Term of the Quarter: The Rug Pull Scheme
This is a type of scam. More specifically, it’s a fraudulent strategy where scammers create a cryptocurrency, simulate positive trading activity to attract more investors, and then abruptly sell their holdings at an inflated price, leaving investors with a significantly devalued cryptocurrency.
There are two main types of rug pull scam:
- DeFi scam. Here, the tokens are designed to prevent investors from selling them, or the scammers can manipulate the contract in various ways, such as issuing an unlimited number of tokens or changing transaction fees.
- Exit scam. In this type, the fraudsters use aggressive marketing to deceive investors into buying and then selling off the tokens at a high price. Interestingly, courts may not always consider exit rug pulls illegal, as founders have the right to sell their assets.
Such scams have already impacted many investors and more or less skyrocketed in frequency, resulting in cases where losses have exceeded $10M. More concerningly, in 2021 alone, rug pulls resulted in $2.8B of lost revenue for crypto investors.
Fact of the quarter: Phishing Fraud in E-commerce on the Rise
The promise of good deals has led to a 237% increase in phishing scams. Fraudsters use brand logos and spoofed look-alike designs that seem legitimate to target unsuspecting shoppers with shady tactics to steal personal information. As a result, many people are falling victim to the threat actors’ tactics. Such scams tend to follow cycles, often intensifying in frequency during peak shopping seasons.

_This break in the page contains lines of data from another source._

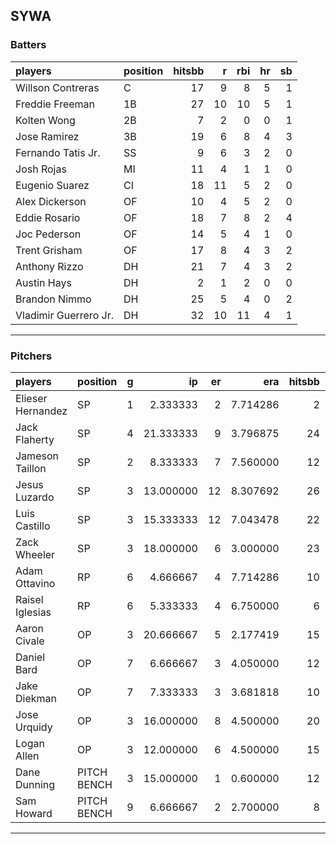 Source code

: ## SYWA

### Batters

 
|players               |position | hitsbb|  r| rbi| hr| sb| 
|:---------------------|:--------|------:|--:|---:|--:|--:| 
|Willson Contreras     |C        |     17|  9|   8|  5|  1| 
|Freddie Freeman       |1B       |     27| 10|  10|  5|  1| 
|Kolten Wong           |2B       |      7|  2|   0|  0|  1| 
|Jose Ramirez          |3B       |     19|  6|   8|  4|  3| 
|Fernando Tatis Jr.    |SS       |      9|  6|   3|  2|  0| 
|Josh Rojas            |MI       |     11|  4|   1|  1|  0| 
|Eugenio Suarez        |CI       |     18| 11|   5|  2|  0| 
|Alex Dickerson        |OF       |     10|  4|   5|  2|  0| 
|Eddie Rosario         |OF       |     18|  7|   8|  2|  4| 
|Joc Pederson          |OF       |     14|  5|   4|  1|  0| 
|Trent Grisham         |OF       |     17|  8|   4|  3|  2| 
|Anthony Rizzo         |DH       |     21|  7|   4|  3|  2| 
|Austin Hays           |DH       |      2|  1|   2|  0|  0| 
|Brandon Nimmo         |DH       |     25|  5|   4|  0|  2| 
|Vladimir Guerrero Jr. |DH       |     32| 10|  11|  4|  1| 


* * *

### Pitchers

 
|players           |position    |  g|        ip| er|      era| hitsbb|      whip| so|  w| sv| 
|:-----------------|:-----------|--:|---------:|--:|--------:|------:|---------:|--:|--:|--:| 
|Elieser Hernandez |SP          |  1|  2.333333|  2| 7.714286|      2| 0.8571429|  3|  0|  0| 
|Jack Flaherty     |SP          |  4| 21.333333|  9| 3.796875|     24| 1.1250000| 21|  3|  0| 
|Jameson Taillon   |SP          |  2|  8.333333|  7| 7.560000|     12| 1.4400000| 10|  0|  0| 
|Jesus Luzardo     |SP          |  3| 13.000000| 12| 8.307692|     26| 2.0000000| 15|  0|  0| 
|Luis Castillo     |SP          |  3| 15.333333| 12| 7.043478|     22| 1.4347826| 12|  1|  0| 
|Zack Wheeler      |SP          |  3| 18.000000|  6| 3.000000|     23| 1.2777778| 20|  1|  0| 
|Adam Ottavino     |RP          |  6|  4.666667|  4| 7.714286|     10| 2.1428571|  8|  2|  0| 
|Raisel Iglesias   |RP          |  6|  5.333333|  4| 6.750000|      6| 1.1250000| 11|  1|  2| 
|Aaron Civale      |OP          |  3| 20.666667|  5| 2.177419|     15| 0.7258065| 16|  3|  0| 
|Daniel Bard       |OP          |  7|  6.666667|  3| 4.050000|     12| 1.8000000| 11|  0|  2| 
|Jake Diekman      |OP          |  7|  7.333333|  3| 3.681818|     10| 1.3636364|  9|  0|  0| 
|Jose Urquidy      |OP          |  3| 16.000000|  8| 4.500000|     20| 1.2500000| 19|  0|  0| 
|Logan Allen       |OP          |  3| 12.000000|  6| 4.500000|     15| 1.2500000| 10|  1|  0| 
|Dane Dunning      |PITCH BENCH |  3| 15.000000|  1| 0.600000|     12| 0.8000000| 16|  1|  0| 
|Sam Howard        |PITCH BENCH |  9|  6.666667|  2| 2.700000|      8| 1.2000000|  9|  1|  0| 


* * *


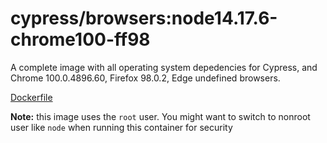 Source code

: <!--
WARNING: this file was autogenerated by generate-browser-image.js using

    yarn add:browser -- 14.17.6 --chrome=100.0.4896.60 --firefox=98.0.2
-->

# cypress/browsers:node14.17.6-chrome100-ff98

A complete image with all operating system depedencies for Cypress, and Chrome 100.0.4896.60, Firefox 98.0.2, Edge undefined browsers.

[Dockerfile](Dockerfile)

**Note:** this image uses the `root` user. You might want to switch to nonroot user like `node` when running this container for security
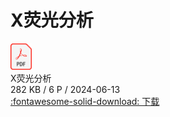 # X荧光分析

<div class="card file-block" markdown="1">
<div class="file-icon"><img src="/assets/images/pdf.svg" style="height: 3em;"></div>
<div class="file-body">
<div class="file-title">X荧光分析</div>
<div class="file-meta">282 KB / 6 P / 2024-06-13</div>
</div>
<a class="down-button" target="_blank" href="/assets/files/2_2.pdf" markdown="1">:fontawesome-solid-download: 下载</a>
</div> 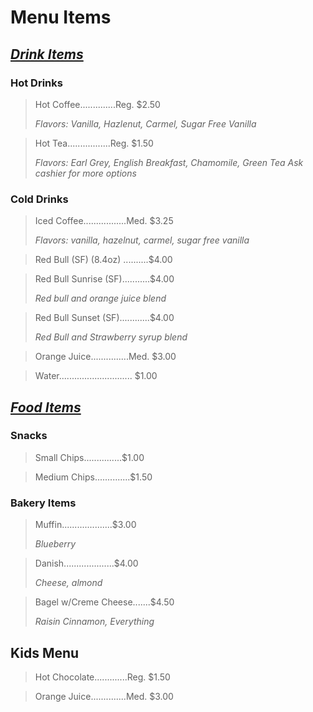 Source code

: # Menu Items

<h2><i><u>
Drink Items
</h2></i></u>

### Hot Drinks

> Hot Coffee..............Reg. $2.50
>    
> *Flavors: Vanilla, Hazlenut, Carmel, Sugar Free Vanilla*

> Hot Tea.................Reg. $1.50
>
> *Flavors: Earl Grey, English Breakfast, Chamomile, Green Tea*
> *Ask cashier for more options*

### Cold Drinks

> Iced Coffee.................Med. $3.25
>
> *Flavors: vanilla, hazelnut, carmel, sugar free vanilla*

> Red Bull (SF) (8.4oz) ..........$4.00

> Red Bull Sunrise (SF)...........$4.00
>
> *Red bull and orange juice blend* 

> Red Bull Sunset (SF)............$4.00
>
> *Red Bull and Strawberry syrup blend*

> Orange Juice...............Med. $3.00

> Water............................. $1.00

<h2><i><u>
Food Items
</h2></i></u>

### Snacks

> Small Chips...............$1.00

> Medium Chips..............$1.50

### Bakery Items

> Muffin....................$3.00
>
> *Blueberry*

> Danish....................$4.00
>
> *Cheese, almond*

> Bagel w/Creme Cheese.......$4.50
>
> *Raisin Cinnamon, Everything*

## Kids Menu

> Hot Chocolate.............Reg. $1.50

> Orange Juice..............Med. $3.00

Intelligence chiefs at the Five Eyes alliance have warned of a notable increase in attempts by hostile states to steal intellectual property. The heads of intelligence agencies from the UK, Australia, Canada, the United States, and New Zealand presented five principles for businesses to adopt to enhance staff and information security. They emphasized the importance of vigilance and response, particularly in artificial intelligence, quantum computing, and synthetic biology.
Institutions are grappling with a staggering $206B in global financial crime compliance costs—surpassing 12% of the world's R&D expenditure. Despite 71% of financial crime professionals leveraging AI to enhance compliance procedures, persistent issues like data silos and outdated systems prevail. EMEA institutions face a 39.8% higher cost than the U.S./Canada due to escalating compliance intricacies.
In today's digital landscape, where algorithmic systems shape every facet of society, the shadows of injustice loom. Discriminatory algorithms in social media, job interviews, and criminal sentencing challenge regulatory mechanisms. The call for a platform-independent transparency framework, an "inspectability API," arises to empower individuals to scrutinize and export data from mobile apps, promoting accountability and understanding.
With Neo-Nazi groups such as the Tennessee Active Club now using Telegram for threat dissemination, the platform's role in aiding the growth of decentralized hate groups is in the spotlight. The group, disguised as a community promoting fitness and brotherhood, has seen explosive growth, with Telegram playing a pivotal role in recruitment and the spread of hate speech, giving radical groups of this kind a platform free of censorship.
Insider cyber threats have become a new danger to cybersecurity departments. The average cost of an insider cyberattack has risen by 40% since 2019, reaching an annual cost of $16.2M globally and an average cost per incident of $125k to $ 179k.
And that’s all for our winter OSINT digest! We hope you’ve now got a good idea of all the new developments in the sphere and are ready to tackle the new year armed with relevant knowledge.